> **What is being asked**: Go through the data below. Pull out every line that has the word "ablation".

[[ Records for this exercise open ]]

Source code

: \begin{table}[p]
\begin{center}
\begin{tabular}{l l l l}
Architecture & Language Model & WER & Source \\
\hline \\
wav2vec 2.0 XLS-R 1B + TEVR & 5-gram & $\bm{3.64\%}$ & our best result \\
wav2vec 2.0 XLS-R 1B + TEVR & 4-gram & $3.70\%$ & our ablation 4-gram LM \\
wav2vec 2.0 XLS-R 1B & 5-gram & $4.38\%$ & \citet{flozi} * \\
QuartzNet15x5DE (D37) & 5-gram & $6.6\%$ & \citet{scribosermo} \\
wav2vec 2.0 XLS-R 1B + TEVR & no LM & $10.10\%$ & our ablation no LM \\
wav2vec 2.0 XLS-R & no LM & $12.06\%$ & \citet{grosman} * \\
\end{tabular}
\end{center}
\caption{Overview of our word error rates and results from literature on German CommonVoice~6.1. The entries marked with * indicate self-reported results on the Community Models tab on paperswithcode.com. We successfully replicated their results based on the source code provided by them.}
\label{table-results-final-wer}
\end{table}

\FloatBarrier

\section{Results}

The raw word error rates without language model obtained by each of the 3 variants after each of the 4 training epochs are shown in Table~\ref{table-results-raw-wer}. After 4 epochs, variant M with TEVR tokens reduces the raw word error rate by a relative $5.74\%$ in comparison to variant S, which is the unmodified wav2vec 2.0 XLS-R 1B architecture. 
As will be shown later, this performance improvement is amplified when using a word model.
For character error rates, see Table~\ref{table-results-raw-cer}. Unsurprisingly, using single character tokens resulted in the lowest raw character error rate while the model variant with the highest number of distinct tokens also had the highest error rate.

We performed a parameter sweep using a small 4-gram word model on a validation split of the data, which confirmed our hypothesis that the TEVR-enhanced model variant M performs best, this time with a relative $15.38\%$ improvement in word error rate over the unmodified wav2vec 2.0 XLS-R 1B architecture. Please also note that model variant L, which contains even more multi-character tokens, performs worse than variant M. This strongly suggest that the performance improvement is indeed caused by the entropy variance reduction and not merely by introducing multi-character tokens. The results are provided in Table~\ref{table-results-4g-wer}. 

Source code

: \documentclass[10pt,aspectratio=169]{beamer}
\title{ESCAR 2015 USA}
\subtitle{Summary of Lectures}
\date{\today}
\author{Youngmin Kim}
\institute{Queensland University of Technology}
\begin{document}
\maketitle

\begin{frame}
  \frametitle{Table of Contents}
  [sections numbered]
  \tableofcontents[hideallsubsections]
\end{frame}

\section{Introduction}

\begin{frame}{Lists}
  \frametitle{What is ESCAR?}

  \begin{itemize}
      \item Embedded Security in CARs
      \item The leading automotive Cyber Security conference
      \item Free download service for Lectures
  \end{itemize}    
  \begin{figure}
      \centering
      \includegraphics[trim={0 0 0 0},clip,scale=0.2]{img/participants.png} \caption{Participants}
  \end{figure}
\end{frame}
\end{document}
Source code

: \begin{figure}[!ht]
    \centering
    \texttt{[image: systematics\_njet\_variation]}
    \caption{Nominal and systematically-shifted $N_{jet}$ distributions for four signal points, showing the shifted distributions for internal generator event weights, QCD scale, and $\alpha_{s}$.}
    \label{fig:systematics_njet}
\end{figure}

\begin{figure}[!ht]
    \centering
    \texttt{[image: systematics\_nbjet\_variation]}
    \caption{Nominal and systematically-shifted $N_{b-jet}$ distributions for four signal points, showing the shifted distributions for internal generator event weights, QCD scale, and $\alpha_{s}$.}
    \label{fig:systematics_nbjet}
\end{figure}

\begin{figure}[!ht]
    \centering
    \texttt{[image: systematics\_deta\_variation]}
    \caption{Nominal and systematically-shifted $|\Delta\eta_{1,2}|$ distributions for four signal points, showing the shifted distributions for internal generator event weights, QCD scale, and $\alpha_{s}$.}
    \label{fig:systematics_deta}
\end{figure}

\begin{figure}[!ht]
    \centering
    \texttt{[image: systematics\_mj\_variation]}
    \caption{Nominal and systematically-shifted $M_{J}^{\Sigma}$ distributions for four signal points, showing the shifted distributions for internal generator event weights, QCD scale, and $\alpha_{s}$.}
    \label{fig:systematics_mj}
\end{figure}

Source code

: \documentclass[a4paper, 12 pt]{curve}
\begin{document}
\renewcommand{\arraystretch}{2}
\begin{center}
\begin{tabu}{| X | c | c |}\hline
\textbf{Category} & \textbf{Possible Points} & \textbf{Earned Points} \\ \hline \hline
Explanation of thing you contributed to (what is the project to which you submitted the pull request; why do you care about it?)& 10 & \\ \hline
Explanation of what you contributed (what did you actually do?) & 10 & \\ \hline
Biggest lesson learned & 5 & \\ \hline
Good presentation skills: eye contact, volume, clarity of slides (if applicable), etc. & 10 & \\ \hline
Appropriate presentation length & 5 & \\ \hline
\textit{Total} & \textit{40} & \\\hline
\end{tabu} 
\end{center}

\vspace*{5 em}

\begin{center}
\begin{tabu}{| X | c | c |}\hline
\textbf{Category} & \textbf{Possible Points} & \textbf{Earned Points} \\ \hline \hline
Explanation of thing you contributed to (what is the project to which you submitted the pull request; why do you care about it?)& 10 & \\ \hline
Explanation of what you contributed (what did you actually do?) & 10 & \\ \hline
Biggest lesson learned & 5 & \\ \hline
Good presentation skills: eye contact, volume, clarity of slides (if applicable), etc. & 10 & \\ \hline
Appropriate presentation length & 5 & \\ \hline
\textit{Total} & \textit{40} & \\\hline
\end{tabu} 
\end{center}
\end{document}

[[ Records for this exercise closed ]]

> **Answer box**:
wav2vec 2.0 XLS-R 1B + TEVR & 4-gram & $3.70\%$ & our ablation 4-gram LM \\
wav2vec 2.0 XLS-R 1B + TEVR & no LM & $10.10\%$ & our ablation no LM \\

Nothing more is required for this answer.